→ **Instructions to follow**
Of the entries below, copy only those lines that contain the word "Deprecated".

=== Input material ===

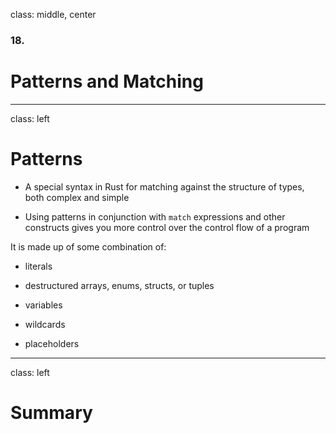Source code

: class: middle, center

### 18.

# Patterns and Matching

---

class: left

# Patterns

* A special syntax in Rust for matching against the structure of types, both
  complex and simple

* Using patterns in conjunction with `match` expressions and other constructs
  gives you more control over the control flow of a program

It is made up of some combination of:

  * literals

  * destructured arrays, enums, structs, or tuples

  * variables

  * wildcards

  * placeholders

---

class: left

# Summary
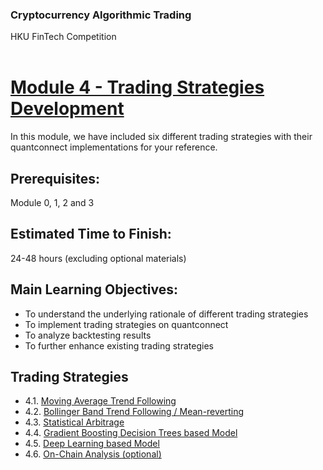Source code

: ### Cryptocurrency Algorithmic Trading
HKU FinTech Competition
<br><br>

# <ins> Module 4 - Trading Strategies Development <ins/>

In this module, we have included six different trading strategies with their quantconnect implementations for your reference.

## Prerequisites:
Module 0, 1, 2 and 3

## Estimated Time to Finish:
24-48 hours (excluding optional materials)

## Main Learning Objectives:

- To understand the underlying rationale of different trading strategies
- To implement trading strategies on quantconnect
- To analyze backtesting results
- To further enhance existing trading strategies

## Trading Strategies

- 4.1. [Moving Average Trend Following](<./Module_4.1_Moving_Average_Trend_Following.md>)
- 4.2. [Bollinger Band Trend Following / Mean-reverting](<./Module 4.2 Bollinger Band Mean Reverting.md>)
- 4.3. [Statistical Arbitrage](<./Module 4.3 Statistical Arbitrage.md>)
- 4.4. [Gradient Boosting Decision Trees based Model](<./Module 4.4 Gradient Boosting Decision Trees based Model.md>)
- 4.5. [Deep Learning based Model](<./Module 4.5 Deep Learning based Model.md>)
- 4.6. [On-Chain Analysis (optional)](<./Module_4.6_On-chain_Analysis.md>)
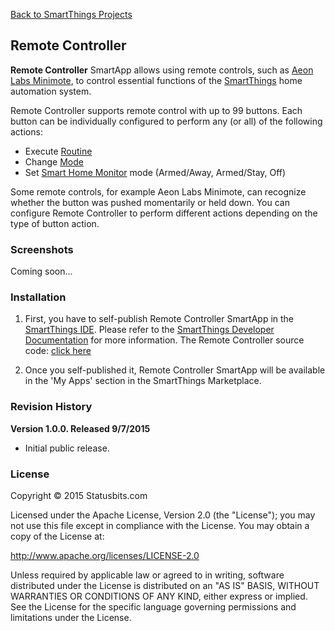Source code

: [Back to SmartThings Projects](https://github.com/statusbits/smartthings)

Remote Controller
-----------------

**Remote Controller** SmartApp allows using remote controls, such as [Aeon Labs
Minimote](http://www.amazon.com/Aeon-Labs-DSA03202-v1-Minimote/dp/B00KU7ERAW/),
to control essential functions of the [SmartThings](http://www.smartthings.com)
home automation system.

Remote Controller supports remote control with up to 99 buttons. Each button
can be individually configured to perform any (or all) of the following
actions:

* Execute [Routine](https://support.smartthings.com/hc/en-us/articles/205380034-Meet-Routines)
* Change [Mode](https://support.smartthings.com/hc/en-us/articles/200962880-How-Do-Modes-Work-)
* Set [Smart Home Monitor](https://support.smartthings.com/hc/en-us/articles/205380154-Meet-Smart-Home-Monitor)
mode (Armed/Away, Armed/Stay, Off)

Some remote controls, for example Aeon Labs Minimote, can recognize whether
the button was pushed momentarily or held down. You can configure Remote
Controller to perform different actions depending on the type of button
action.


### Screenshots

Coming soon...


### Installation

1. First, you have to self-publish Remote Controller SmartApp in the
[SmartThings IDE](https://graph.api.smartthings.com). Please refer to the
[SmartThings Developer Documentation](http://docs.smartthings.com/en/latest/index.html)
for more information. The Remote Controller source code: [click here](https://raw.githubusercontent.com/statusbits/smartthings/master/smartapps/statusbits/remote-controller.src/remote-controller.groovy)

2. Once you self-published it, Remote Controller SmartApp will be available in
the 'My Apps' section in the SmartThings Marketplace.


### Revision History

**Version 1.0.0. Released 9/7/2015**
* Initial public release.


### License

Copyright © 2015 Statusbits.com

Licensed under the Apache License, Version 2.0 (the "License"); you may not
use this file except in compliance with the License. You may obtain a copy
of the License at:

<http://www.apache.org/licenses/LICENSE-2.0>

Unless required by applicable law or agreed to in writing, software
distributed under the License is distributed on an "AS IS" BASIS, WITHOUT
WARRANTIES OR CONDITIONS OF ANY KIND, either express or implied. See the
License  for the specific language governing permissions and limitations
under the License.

===
=== Input material ===

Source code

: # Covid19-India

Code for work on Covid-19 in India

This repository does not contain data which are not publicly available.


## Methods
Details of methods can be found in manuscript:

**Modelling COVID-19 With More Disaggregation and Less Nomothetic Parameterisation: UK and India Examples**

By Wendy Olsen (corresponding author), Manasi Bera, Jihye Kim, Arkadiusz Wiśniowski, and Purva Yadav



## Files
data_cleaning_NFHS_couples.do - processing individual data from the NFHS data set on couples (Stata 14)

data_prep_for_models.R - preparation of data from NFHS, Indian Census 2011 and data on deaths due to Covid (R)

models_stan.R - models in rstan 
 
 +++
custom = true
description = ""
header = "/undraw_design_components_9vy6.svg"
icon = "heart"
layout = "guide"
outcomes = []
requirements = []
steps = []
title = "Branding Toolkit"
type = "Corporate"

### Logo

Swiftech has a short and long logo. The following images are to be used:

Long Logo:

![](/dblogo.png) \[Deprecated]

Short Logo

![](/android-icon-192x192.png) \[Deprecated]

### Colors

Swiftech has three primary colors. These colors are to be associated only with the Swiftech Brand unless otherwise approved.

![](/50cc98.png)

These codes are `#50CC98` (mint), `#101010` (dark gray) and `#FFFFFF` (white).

===

→ **Answer to the problem**
![](/dblogo.png) \[Deprecated]
![](/android-icon-192x192.png) \[Deprecated]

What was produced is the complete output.